Exercise details:
Could you copy each line of the listing below that has the word "visualstudio"?

Provided data:
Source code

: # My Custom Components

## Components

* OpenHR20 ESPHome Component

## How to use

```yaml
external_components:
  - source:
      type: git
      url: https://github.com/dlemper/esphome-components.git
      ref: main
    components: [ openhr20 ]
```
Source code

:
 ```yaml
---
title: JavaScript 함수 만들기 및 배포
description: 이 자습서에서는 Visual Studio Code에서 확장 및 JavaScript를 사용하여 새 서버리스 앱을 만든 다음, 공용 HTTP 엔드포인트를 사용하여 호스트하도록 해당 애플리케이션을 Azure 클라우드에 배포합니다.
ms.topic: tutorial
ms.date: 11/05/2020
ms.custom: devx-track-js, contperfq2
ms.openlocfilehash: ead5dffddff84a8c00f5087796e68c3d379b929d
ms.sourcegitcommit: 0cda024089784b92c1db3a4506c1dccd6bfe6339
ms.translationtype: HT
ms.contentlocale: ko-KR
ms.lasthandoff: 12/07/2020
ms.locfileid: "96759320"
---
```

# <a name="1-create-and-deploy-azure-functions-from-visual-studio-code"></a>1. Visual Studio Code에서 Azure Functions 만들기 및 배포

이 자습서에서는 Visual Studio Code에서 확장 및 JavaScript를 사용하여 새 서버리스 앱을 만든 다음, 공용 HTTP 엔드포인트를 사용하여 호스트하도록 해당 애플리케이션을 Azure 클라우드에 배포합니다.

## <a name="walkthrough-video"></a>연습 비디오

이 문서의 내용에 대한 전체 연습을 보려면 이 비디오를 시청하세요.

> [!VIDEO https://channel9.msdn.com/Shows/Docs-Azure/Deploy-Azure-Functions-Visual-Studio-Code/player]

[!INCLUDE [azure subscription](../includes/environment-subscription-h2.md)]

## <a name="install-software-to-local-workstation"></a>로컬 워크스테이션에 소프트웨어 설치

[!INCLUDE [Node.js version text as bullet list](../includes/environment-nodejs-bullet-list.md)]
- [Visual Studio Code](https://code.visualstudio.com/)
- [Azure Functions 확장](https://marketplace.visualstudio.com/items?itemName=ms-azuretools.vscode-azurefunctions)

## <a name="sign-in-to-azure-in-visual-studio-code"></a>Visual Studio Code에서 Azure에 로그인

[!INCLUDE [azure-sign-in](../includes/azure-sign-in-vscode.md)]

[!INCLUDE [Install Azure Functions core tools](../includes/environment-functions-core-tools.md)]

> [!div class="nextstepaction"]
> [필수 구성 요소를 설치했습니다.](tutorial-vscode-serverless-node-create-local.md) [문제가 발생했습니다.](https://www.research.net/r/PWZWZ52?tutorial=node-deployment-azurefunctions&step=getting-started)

Result:
- [Visual Studio Code](https://code.visualstudio.com/)
- [Azure Functions 확장](https://marketplace.visualstudio.com/items?itemName=ms-azuretools.vscode-azurefunctions)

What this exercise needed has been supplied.